Я шел к ней через гостиную комнату и думал, что она, Анна Ивановна, так же слышит меня, как я слышал ее в первую ее ночь у нас. Было всё это с моей стороны пошло, было нечестно, было, проще сказать, подло. Но я шел и ничего не видел, кроме того, как это всё сейчас будет. Я уже взялся за ручку, чтобы отворить дверь. И только медь ручки меня охладила. Кровь сильно ударила в голову и тотчас скатилась. Я вышел на крыльцо и стоял, упершись взглядом в стену двухэтажного соседнего дома, в пустое после спиленных лип место, пока совсем не замерз.

Утром я ушел на службу, а Анна Ивановна к завтраку так и не вышла.

10

А на службе меня ждал Паша Хохряков – не сам, разумеется, а бумага, предписывающая явиться в его ведомство.

– Натворить успел? – неприязненно уставились на меня командир парка Широков и ревком Чернавских.

– Если не под конвоем, а по вызову, значит, ничего не натворил! – вступился подполковник Раздорский.

– Вы не натворили – так уже натворили! – огрызнулся Широков.

Я, видимо, не совсем постиг времени, то есть революции. Я не испугался бумаги, как то, видимо, следовало. «Ворзоновские с их каторжанкой Новиковой!» – только-то я перевел умом. Перевел, усмехнулся да тут же и отбросил. Я не чувствовал за собой никакой вины ни перед кем. Этого мне вполне хватило быть спокойным. Я коротко дернул краешком губ, долженствующим выказать мое отношение к враз случившейся неприязни Широкова, спросил разрешения идти.

– Иди, иди! – ухмыльнулся Широков.

Я вспомнил его анисовые пряники и гнусное – как теперь оказывалось – гнусное предложение взять с оружейного склада револьвер. Раздорский вышел вслед за мной на крыльцо.

– Они вдогонку сказали про то, что я пошел за вами: «Паруются. А недолго!» – сказал он.

Я смолчал.

– Жаль, что мы с вами не сошлись поближе! – сказал он.

– Даст Бог! – пожал я его руку и спокойно, но с вдруг наплывающей пустотой пошел.

«Меня не за что! – было в этой пустоте, будто не пришлось мне испытать всего на дороге от Бехистунга до нашей Второй Набережной. – Меня не за что!» – говорил я себе. И эти слова довлели надо мной. Я не мог допустить, что над ними, над Пашами и Янкелями, довлело другое. «Есть за что, если даже не за что!» – довлело над ними, и это следовало мне понять. Но мой неумный характер мне не давал понять. «Меня не за что!» – говорил я.
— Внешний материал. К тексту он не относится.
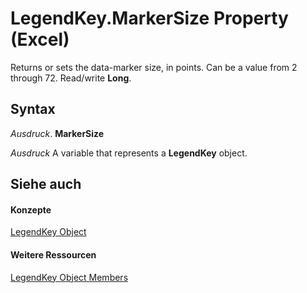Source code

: 
# LegendKey.MarkerSize Property (Excel)

Returns or sets the data-marker size, in points. Can be a value from 2 through 72. Read/write  **Long**.


## Syntax

 _Ausdruck_. **MarkerSize**

 _Ausdruck_ A variable that represents a **LegendKey** object.


## Siehe auch


#### Konzepte


[LegendKey Object](2d806a8f-2fed-e6f6-bb76-7339fa692cbb.md)
#### Weitere Ressourcen


[LegendKey Object Members](http://msdn.microsoft.com/library/c6d7e301-0487-7b7a-047c-1faa88694971%28Office.15%29.aspx)
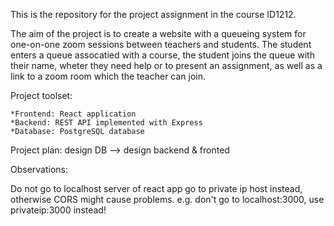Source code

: This is the repository for the project assignment in the course ID1212.

The aim of the project is to create a website with a queueing system for one-on-one zoom sessions between teachers and students. The student enters a queue assocatied with a course, the student joins the queue with their name, wheter they need help or to present an assignment, as well as a link to a zoom room which the teacher can join.

Project toolset:

	*Frontend: React application
	*Backend: REST API implemented with Express
	*Database: PostgreSQL database

Project plan:
	design DB --> design backend & fronted

Observations:

Do not go to localhost server of react app go to private ip host instead, otherwise CORS might cause problems. e.g. don't go to localhost:3000, use 	privateip:3000 instead!


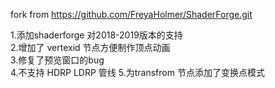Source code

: fork from https://github.com/FreyaHolmer/ShaderForge.git

1.添加shaderforge 对2018-2019版本的支持  
2.增加了 vertexid 节点方便制作顶点动画  
3.修复了预览窗口的bug  
4.不支持 HDRP  LDRP 管线
5.为transfrom 节点添加了变换点模式
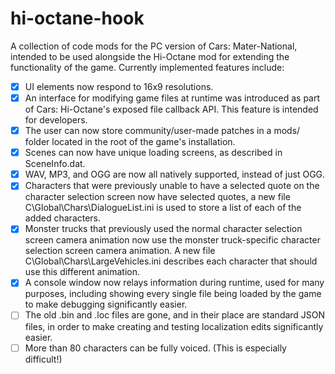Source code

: # hi-octane-hook
A collection of code mods for the PC version of Cars: Mater-National, intended to be used alongside the Hi-Octane mod for extending the functionality of the game.
Currently implemented features include:
- [x] UI elements now respond to 16x9 resolutions.
- [x] An interface for modifying game files at runtime was introduced as part of Cars: Hi-Octane's exposed file callback API. This feature is intended for developers.
- [x] The user can now store community/user-made patches in a mods/ folder located in the root of the game's installation.
- [x] Scenes can now have unique loading screens, as described in SceneInfo.dat.
- [x] WAV, MP3, and OGG are now all natively supported, instead of just OGG.
- [x] Characters that were previously unable to have a selected quote on the character selection screen now have selected quotes, a new file C\Global\Chars\DialogueList.ini is used to store a list of each of the added characters.
- [x] Monster trucks that previously used the normal character selection screen camera animation now use the monster truck-specific character selection screen camera animation. A new file C\Global\Chars\LargeVehicles.ini describes each character that should use this different animation.
- [x] A console window now relays information during runtime, used for many purposes, including showing every single file being loaded by the game to make debugging significantly easier.
- [ ] The old .bin and .loc files are gone, and in their place are standard JSON files, in order to make creating and testing localization edits significantly easier.
- [ ] More than 80 characters can be fully voiced. (This is especially difficult!)
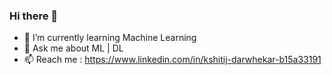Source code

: ### Hi there 👋

- 🌱 I’m currently learning Machine Learning
- 💬 Ask me about ML | DL 
- 📫 Reach me : https://www.linkedin.com/in/kshitij-darwhekar-b15a33191 
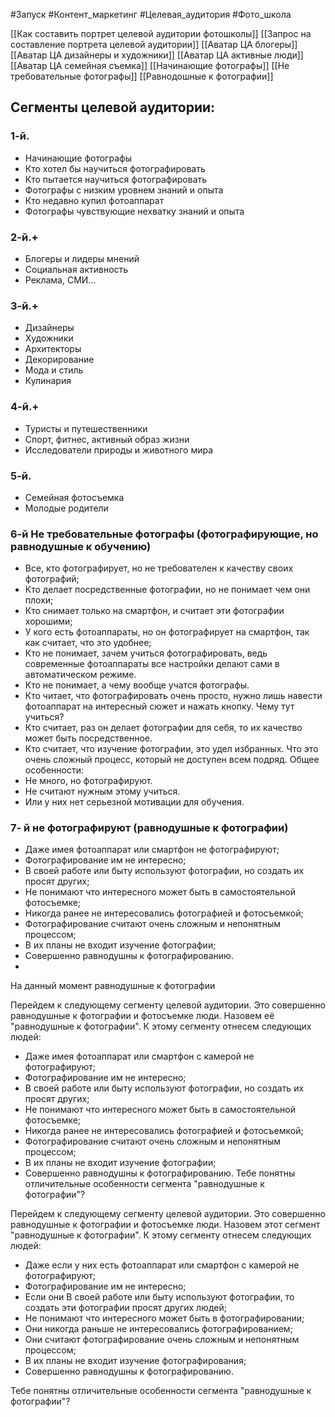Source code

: #Запуск #Контент_маркетинг #Целевая_аудитория #Фото_школа 

[[Как составить портрет целевой аудитории фотошколы]]
[[Запрос на составление портрета целевой аудитории]]
[[Аватар ЦА блогеры]]
[[Аватар ЦА дизайнеры и художники]]
[[Аватар ЦА активные люди]]
[[Аватар ЦА семейная съемка]]
[[Начинающие фотографы]]
[[Не требовательные фотографы]]
[[Равнодошные к фотографии]]
## Сегменты целевой аудитории:
### 1-й.
- Начинающие фотографы
- Кто хотел бы научиться фотографировать
- Кто пытается научиться фотографировать
- Фотографы с низким уровнем знаний и опыта
- Кто недавно купил фотоаппарат
- Фотографы чувствующие нехватку знаний и опыта

### 2-й.+
- Блогеры и лидеры мнений
- Социальная активность
- Реклама, СМИ...

### 3-й.+
- Дизайнеры
- Художники
- Архитекторы
- Декорирование
- Мода и стиль
- Кулинария

### 4-й.+
- Туристы и путешественники
- Спорт, фитнес, активный образ жизни
- Исследователи природы и животного мира

### 5-й.
- Семейная фотосъемка
- Молодые родители

### 6-й Не требовательные фотографы (фотографирующие, но равнодушные к обучению)
- Все, кто фотографирует, но не требователен к качеству своих фотографий;
- Кто делает посредственные фотографии, но не понимает чем они плохи;
- Кто снимает только на смартфон, и считает эти фотографии хорошими;
- У кого есть фотоаппараты, но он фотографирует на смартфон, так как считает, что это удобнее;
- Кто не понимает, зачем учиться фотографировать, ведь современные фотоаппараты все настройки делают сами в автоматическом режиме.
- Кто не понимает, а чему вообще учатся фотографы.
- Кто читает, что фотографировать очень просто, нужно лишь навести фотоаппарат на интересный сюжет и нажать кнопку. Чему тут учиться?
- Кто считает, раз он делает фотографии для себя, то их качество может быть посредственное.
- Кто считает, что изучение фотографии, это удел избранных. Что это очень сложный процесс, который не доступен всем подряд.
Общее особенности: 
- Не много, но фотографируют. 
- Не считают нужным этому учиться. 
- Или у них нет серьезной мотивации для обучения.
### 7- й не фотографируют (равнодушные к фотографии)
- Даже имея фотоаппарат или смартфон не фотографируют;
- Фотографирование им не интересно;
- В своей работе или быту используют фотографии, но создать их просят других;
- Не понимают что интересного может быть в самостоятельной фотосъемке;
- Никогда ранее не интересовались фотографией и фотосъемкой;
- Фотографирование считают очень сложным и непонятным процессом;
- В их планы не входит изучение фотографии;
- Совершенно равнодушны к фотографированию.
- 

На данный момент равнодушные к фотографии

Перейдем к следующему сегменту целевой аудитории. Это совершенно равнодушные к фотографии и фотосъемке люди.
Назовем её "равнодушные к фотографии".
К этому сегменту отнесем следующих людей:
- Даже имея фотоаппарат или смартфон с камерой не фотографируют;
- Фотографирование им не интересно;
- В своей работе или быту используют фотографии, но создать их просят других;
- Не понимают что интересного может быть в самостоятельной фотосъемке;
- Никогда ранее не интересовались фотографией и фотосъемкой;
- Фотографирование считают очень сложным и непонятным процессом;
- В их планы не входит изучение фотографии;
- Совершенно равнодушны к фотографированию.
Тебе понятны отличительные особенности сегмента "равнодушные к фотографии"?

Перейдем к следующему сегменту целевой аудитории. Это совершенно равнодушные к фотографии и фотосъемке люди.
Назовем этот сегмент "равнодушные к фотографии".
К этому сегменту отнесем следующих людей:
- Даже если у них есть фотоаппарат или смартфон с камерой не фотографируют;
- Фотографирование им не интересно;
- Если они В своей работе или быту используют фотографии, то создать эти фотографии просят других людей;
- Не понимают что интересного может быть в фотографировании;
- Они никогда раньше не интересовались фотографированием;
- Они считают фотографирование очень сложным и непонятным процессом;
- В их планы не входит изучение фотографирования;
- Совершенно равнодушны к фотографированию.

Тебе понятны отличительные особенности сегмента "равнодушные к фотографии"?



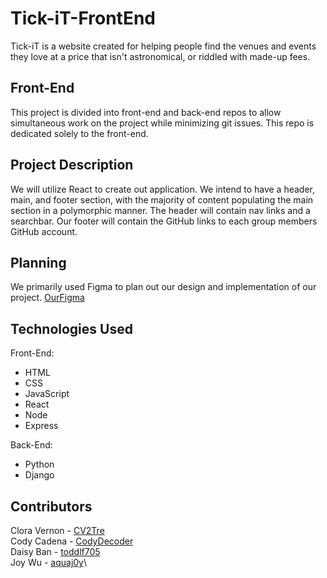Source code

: # Tick-iT-FrontEnd
Tick-iT is a website created for helping people find the venues and events they love at a price that isn't astronomical, or riddled with made-up fees.

## Front-End
This project is divided into front-end and back-end repos to allow simultaneous work on the project while minimizing git issues. This repo is dedicated solely to the front-end.

## Project Description
We will utilize React to create out application. We intend to have a header, main, and footer section, with the majority of content populating the main section in a polymorphic manner. The header will contain nav links and a searchbar. Our footer will contain the GitHub links to each group members GitHub account.

## Planning
We primarily used Figma to plan out our design and implementation of our project.
[OurFigma](https://www.figma.com/file/rECUf6O0dGg3XrBLmVHRq2/Tick-iT-website?type=whiteboard&node-id=0-1&t=5FReLOmuUkSx39WJ-0)

## Technologies Used
Front-End:
* HTML
* CSS
* JavaScript
* React
* Node
* Express

Back-End:
* Python
* Django

## Contributors
Clora Vernon - [CV2Tre](https://github.com/CV2Tre)\
Cody Cadena - [CodyDecoder](https://github.com/codydecoder)\
Daisy Ban - [toddlf705](https://github.com/toddlf705)\
Joy Wu - [aquaj0y](https://github.com/aquaj0y)\

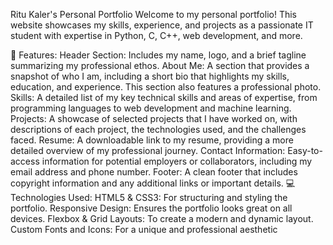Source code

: Ritu Kaler's Personal Portfolio
Welcome to my personal portfolio! This website showcases my skills, experience, and projects as a passionate IT student with expertise in Python, C, C++, web development, and more.

🌟 Features:
Header Section: Includes my name, logo, and a brief tagline summarizing my professional ethos.
About Me: A section that provides a snapshot of who I am, including a short bio that highlights my skills, education, and experience. This section also features a professional photo.
Skills: A detailed list of my key technical skills and areas of expertise, from programming languages to web development and machine learning.
Projects: A showcase of selected projects that I have worked on, with descriptions of each project, the technologies used, and the challenges faced.
Resume: A downloadable link to my resume, providing a more detailed overview of my professional journey.
Contact Information: Easy-to-access information for potential employers or collaborators, including my email address and phone number.
Footer: A clean footer that includes copyright information and any additional links or important details.
💻 Technologies Used:
HTML5 & CSS3: For structuring and styling the portfolio.
Responsive Design: Ensures the portfolio looks great on all devices.
Flexbox & Grid Layouts: To create a modern and dynamic layout.
Custom Fonts and Icons: For a unique and professional aesthetic
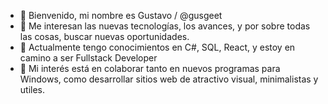 - 👋 Bienvenido, mi nombre es Gustavo / @gusgeet
- 👀 Me interesan las nuevas tecnologías, los avances, y por sobre todas las cosas, buscar nuevas oportunidades.
- 🌱 Actualmente tengo conocimientos en C#, SQL, React, y estoy en camino a ser Fullstack Developer
- 💞️ Mi interés está en colaborar tanto en nuevos programas para Windows, como desarrollar sitios web de atractivo visual, minimalistas y utiles.

<!---
gusgeet/gusgeet is a ✨ special ✨ repository because its `README.md` (this file) appears on your GitHub profile.
You can click the Preview link to take a look at your changes.
--->

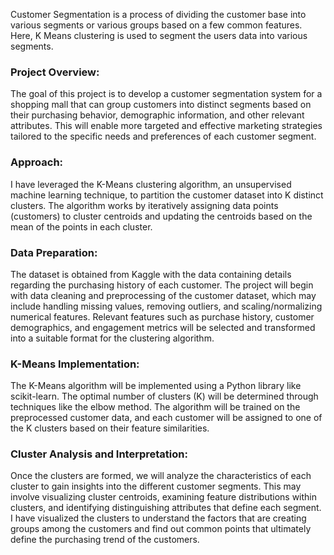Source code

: Customer Segmentation is a process of dividing the customer base into various segments or various groups based on a few common features. Here, K Means clustering is used to segment the users data into various segments.

<h3>Project Overview:</h3>
The goal of this project is to develop a customer segmentation system for a shopping mall that can group customers into distinct segments based on their purchasing behavior, demographic information, and other relevant attributes. This will enable more targeted and effective marketing strategies tailored to the specific needs and preferences of each customer segment.

<h3>Approach:</h3>
I have leveraged the K-Means clustering algorithm, an unsupervised machine learning technique, to partition the customer dataset into K distinct clusters. The algorithm works by iteratively assigning data points (customers) to cluster centroids and updating the centroids based on the mean of the points in each cluster.

<h3>Data Preparation:</h3>
The dataset is obtained from Kaggle with the data containing details regarding the purchasing history of each customer. The project will begin with data cleaning and preprocessing of the customer dataset, which may include handling missing values, removing outliers, and scaling/normalizing numerical features. Relevant features such as purchase history, customer demographics, and engagement metrics will be selected and transformed into a suitable format for the clustering algorithm.

<h3>K-Means Implementation:</h3>
The K-Means algorithm will be implemented using a Python library like scikit-learn. The optimal number of clusters (K) will be determined through techniques like the elbow method. The algorithm will be trained on the preprocessed customer data, and each customer will be assigned to one of the K clusters based on their feature similarities.

<h3>Cluster Analysis and Interpretation:</h3>
Once the clusters are formed, we will analyze the characteristics of each cluster to gain insights into the different customer segments. This may involve visualizing cluster centroids, examining feature distributions within clusters, and identifying distinguishing attributes that define each segment. I have visualized the clusters to understand the factors that are creating groups among the customers and find out common points that ultimately define the purchasing trend of the customers.

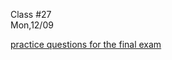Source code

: <div class="lecture1">

<div class="column_date">
<p markdown="block">

Class #27 <br>
Mon,12/09

</p>
</div>
<div class="column_materials">
<p markdown="block">

[practice questions for the final exam](exam3_sample.html)

</p>
</div>

<div class="column_assign">
<p markdown="block">



</p>
</div>

</div>

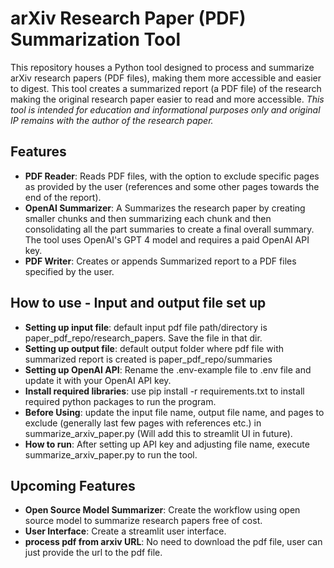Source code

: # arXiv Research Paper (PDF) Summarization Tool
This repository houses a Python tool designed to process and summarize arXiv research papers (PDF files), making them more accessible and easier to digest.
This tool creates a summarized report (a PDF file) of the research making the original research paper easier to read and more accessible.
 *This tool is intended for education and informational purposes only and original IP remains with the author of the research paper.* 

## Features

- **PDF Reader**: Reads PDF files, with the option to exclude specific pages as provided by the user (references and some other pages towards the end of the report).
- **OpenAI Summarizer**: A Summarizes the research paper by creating smaller chunks and then summarizing each chunk and then consolidating all the part summaries to create a final overall summary. The tool uses OpenAI's GPT 4 model and requires a paid OpenAI API key.
- **PDF Writer**: Creates or appends Summarized report to a PDF files specified by the user.

## How to use - Input and output file set up
- **Setting up input file**: default input pdf file path/directory is paper_pdf_repo/research_papers. Save the file in that dir. 
- **Setting up output file**: default output folder where pdf file with summarized report is created is paper_pdf_repo/summaries
- **Setting up OpenAI API**: Rename the .env-example file to .env file and update it with your OpenAI API key.
- **Install required libraries**: use pip install -r requirements.txt to install required python packages to run the program.
- **Before Using**: update the input file name, output file name, and pages to exclude (generally last few pages with references etc.) in summarize_arxiv_paper.py (Will add this to streamlit UI in future). 
- **How to run**: After setting up API key and adjusting file name, execute summarize_arxiv_paper.py to run the tool.


## Upcoming Features
- **Open Source Model Summarizer**: Create the workflow using open source model to summarize research papers free of cost.
- **User Interface**: Create a streamlit user interface.
- **process pdf from arxiv URL**: No need to download the pdf file, user can just provide the url to the pdf file.
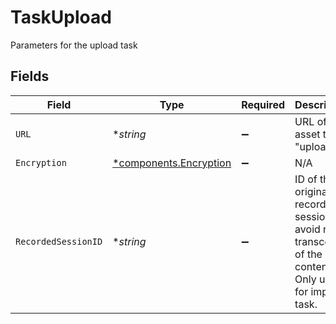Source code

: # TaskUpload

Parameters for the upload task


## Fields

| Field                                                                                                        | Type                                                                                                         | Required                                                                                                     | Description                                                                                                  | Example                                                                                                      |
| ------------------------------------------------------------------------------------------------------------ | ------------------------------------------------------------------------------------------------------------ | ------------------------------------------------------------------------------------------------------------ | ------------------------------------------------------------------------------------------------------------ | ------------------------------------------------------------------------------------------------------------ |
| `URL`                                                                                                        | **string*                                                                                                    | :heavy_minus_sign:                                                                                           | URL of the asset to "upload"                                                                                 | https://cdn.livepeer.com/ABC123/filename.mp4                                                                 |
| `Encryption`                                                                                                 | [*components.Encryption](../../models/components/encryption.md)                                              | :heavy_minus_sign:                                                                                           | N/A                                                                                                          |                                                                                                              |
| `RecordedSessionID`                                                                                          | **string*                                                                                                    | :heavy_minus_sign:                                                                                           | ID of the original recorded session to avoid re-transcoding<br/>of the same content. Only used for import task.<br/> | 78df0075-b5f3-4683-a618-1086faca35dc                                                                         |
Шикарный, может быть, второй в городе после харитоновского дворца особняк винных королей Урала Поклевских-Козеллов, в котором разместился «совето», от этого «совето», кажется, присел, как приседает барышня, прошу прощения, при вспузырившемся от порыва ветра подоле. Он, кажется, даже и вытаращился на город в непонимании того, что с ним случилось, кажется, немо стал спрашивать, за что-де ему такое.

Я обстукал от снега сапоги, показал часовому в рабочей сермяге бумагу.

Он хмуро мотнул головой на двери. Я прошел. Я знал, что пол в передней и лестница на второй этаж в особняке были выложены чугунными с узорчатым барельефом плитами, как водилось стлать пол во всех богатых особняках полвека назад. Но войдя в особняк, я ни узорочья, ни самих плит под слоем грязи и подсолнуховой шелухи не увидел. Особняк нарочно и с вызовом был загажен. Меж оцепеневшими – верно, так от одной мысли, что они вызваны в этот особняк – меж оцепеневшими бедолагами-обывателями, меж многочисленными конвойными в рабочих тужурках и матросских бушлатах, парами толкающими перед собой несчастных арестованных, я пробился в кабинет, в котором сквозь толпу, окружающую стол, мелькнула матросская форменка. «Паша!» – сказал я. Бугристый от мышечной массы, выпирающей через форменку, матрос взял у меня бумагу.

– Вы Хохряков? – спросил я.

– А тебе к товарищу Хохрякову не терпится? – спросил он.

– Да нет. Я думаю, мы друг по другу не скучаем! – сказал я.

– Это верно! Товарищ Хохряков не заскучает! – весело сказал он и позвал сидевшего у печки другого матроса: – Петруха! Проводи-ка господина контрика к Павлу Даниловичу! Очень просится!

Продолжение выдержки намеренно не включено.